I'd be remiss if I didn't ask, have you played Cones of Dunshire?

No. The kickstarter for that game was ridiculously expensive. I think it still got fully funded though, so maybe someday! We've got tickets to a board game convention in May. I wouldn't be shocked to see Ben Wyatt there.

What's the best thing you've read in recent memory?

My reading goes in spurts, and I haven't read much lately. Other than RR, I read quite a few articles on High Country News and FiveThirtyEight.

If I could recommend one book, it would be Desert Solitaire by Edward Abbey. It's very thought-provoking and also very funny. Abbey was a passionate environmentalist, but he was proudly politically incorrect. I feel like it's a book that both conservatives and liberals would really enjoy. Other writers that take up a lot of space on my bookshelves are Aldo Leopold, Terry Tempest Williams, Sigurd Olson, Barry Lopez, David James Duncan, and Pete Dunne.

A completely different book series I discovered just last year was the Malazan series by Steven Erikson.
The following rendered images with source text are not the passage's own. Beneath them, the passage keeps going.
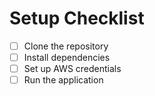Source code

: # Setup Checklist

- [ ] Clone the repository
- [ ] Install dependencies
- [ ] Set up AWS credentials
- [ ] Run the application
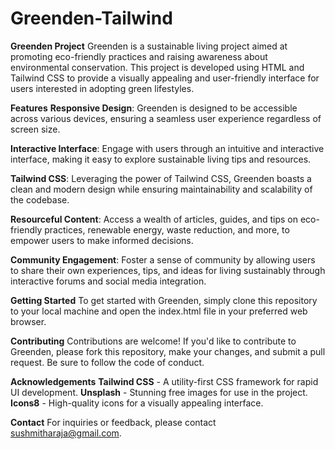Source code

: # Greenden-Tailwind
**Greenden Project**
Greenden is a sustainable living project aimed at promoting eco-friendly practices and raising awareness about environmental conservation. This project is developed using HTML and Tailwind CSS to provide a visually appealing and user-friendly interface for users interested in adopting green lifestyles.

**Features**
**Responsive Design**: Greenden is designed to be accessible across various devices, ensuring a seamless user experience regardless of screen size.

**Interactive Interface**: Engage with users through an intuitive and interactive interface, making it easy to explore sustainable living tips and resources.

**Tailwind CSS**: Leveraging the power of Tailwind CSS, Greenden boasts a clean and modern design while ensuring maintainability and scalability of the codebase.

**Resourceful Content**: Access a wealth of articles, guides, and tips on eco-friendly practices, renewable energy, waste reduction, and more, to empower users to make informed decisions.

**Community Engagement**: Foster a sense of community by allowing users to share their own experiences, tips, and ideas for living sustainably through interactive forums and social media integration.

**Getting Started**
To get started with Greenden, simply clone this repository to your local machine and open the index.html file in your preferred web browser.

**Contributing**
Contributions are welcome! If you'd like to contribute to Greenden, please fork this repository, make your changes, and submit a pull request. Be sure to follow the code of conduct.

**Acknowledgements**
**Tailwind CSS** - A utility-first CSS framework for rapid UI development.
**Unsplash** - Stunning free images for use in the project.
**Icons8** - High-quality icons for a visually appealing interface.

**Contact**
For inquiries or feedback, please contact sushmitharaja@gmail.com.
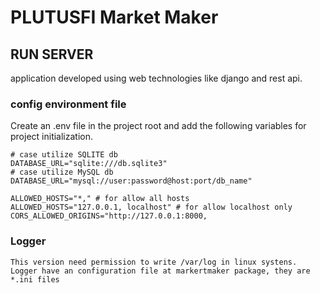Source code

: # PLUTUSFI Market Maker

## RUN SERVER

application developed using web technologies like django and rest api.

### config environment file

Create an .env file in the project root and add the following variables for project initialization.

    # case utilize SQLITE db
    DATABASE_URL="sqlite:///db.sqlite3"
    # case utilize MySQL db
    DATABASE_URL="mysql://user:password@host:port/db_name"
    
    ALLOWED_HOSTS="*," # for allow all hosts
    ALLOWED_HOSTS="127.0.0.1, localhost" # for allow localhost only
    CORS_ALLOWED_ORIGINS="http://127.0.0.1:8000,

### Logger

    This version need permission to write /var/log in linux systens.
    Logger have an configuration file at markertmaker package, they are *.ini files
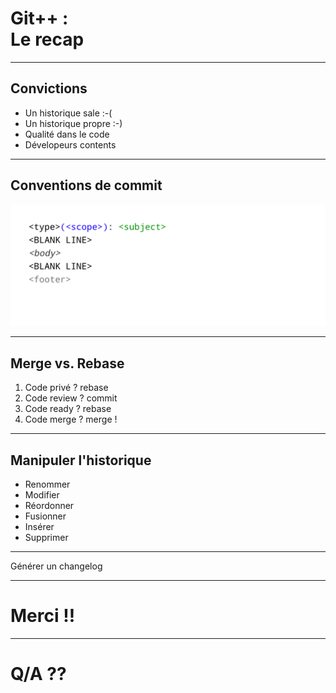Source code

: <!-- .slide: data-background="#F5AF33" -->

# Git++ : <br> Le recap

---

<!-- .slide: class="oneColList" -->

## Convictions

* Un historique sale :-(
* Un historique propre :-)
* Qualité dans le code
* Dévelopeurs contents

---

## Conventions de commit

![git rebase target](img/conventions-00.png)

---

<!-- .slide: class="oneColList" -->

## Merge vs. Rebase

1. Code privé ? rebase
2. Code review ? commit
3. Code ready ? rebase
4. Code merge ? merge !

---

<!-- .slide: class="twoColList" -->

## Manipuler l'historique

* Renommer
* Modifier
* Réordonner
* Fusionner
* Insérer
* Supprimer

---

<!-- .slide: data-background="img/changelog.png" data-background-size="contain" -->

<!-- .element: class="fullImageCaption" -->
Générer un changelog

---

<!-- .slide: data-background="#F5AF33" -->

# Merci !!

---

# Q/A ??
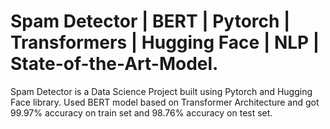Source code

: # Spam Detector | BERT | Pytorch | Transformers | Hugging Face | NLP | State-of-the-Art-Model.
Spam Detector is a Data Science Project built using Pytorch and Hugging Face library. Used BERT model based on Transformer Architecture and got 99.97% accuracy on train set and 98.76% accuracy on test set.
Epic fantasy along the lines of Tolkien or George R.R. Martin. It's complex but very original and very funny.

The only Abbey I've read is The Monkey Wrench Gang, which I had a rough go of, but I've had multiple people recommend Desert Solitaire. Freed from the construct of writing a novel, is Desert Solitaire a more accessible book?

Desert Solitaire is creative nonfiction, with some breezy memoir-type chapters and some philosophical chapters that are more dense. I think he exercises more freedom all of his nonfiction than in his novels. Of his fiction, I prefer The Fool's Progress and Black Sun. I think the biggest difference is that Abbey let his characters do the talking in The Monkey Wrench Gang. In Desert Solitaire, Abbey does all of the talking, and he's a much more compelling character.

We all have a long list of stupid shit that we've done. What's the dumbest thing you've done?

Flunking out of college and losing my scholarships, which made me have to borrow a lot of money to go back to school. A very expensive mistake that has really limited my family's freedom ever since.

Describe yourself in three sentences or less.

A very lucky guy. Has trouble following directions.

What Royals Reviewer would you be most interested to meet in person? Why?

I think Farmhand is the guy I have the most in common with. So many people here make me laugh a lot: Luke Hanish, Gopherballs, Gross(est), Minx, averagegatsby, too many to mention.

But I'm going to go with Phil, because I really want to go back to Alaska.

I have to say, though, that I think I'm much more interesting online or in writing than in person. I'm really not a social person, more of a misanthrope, so if I ever go to a RR meetup, it's going to be awkward.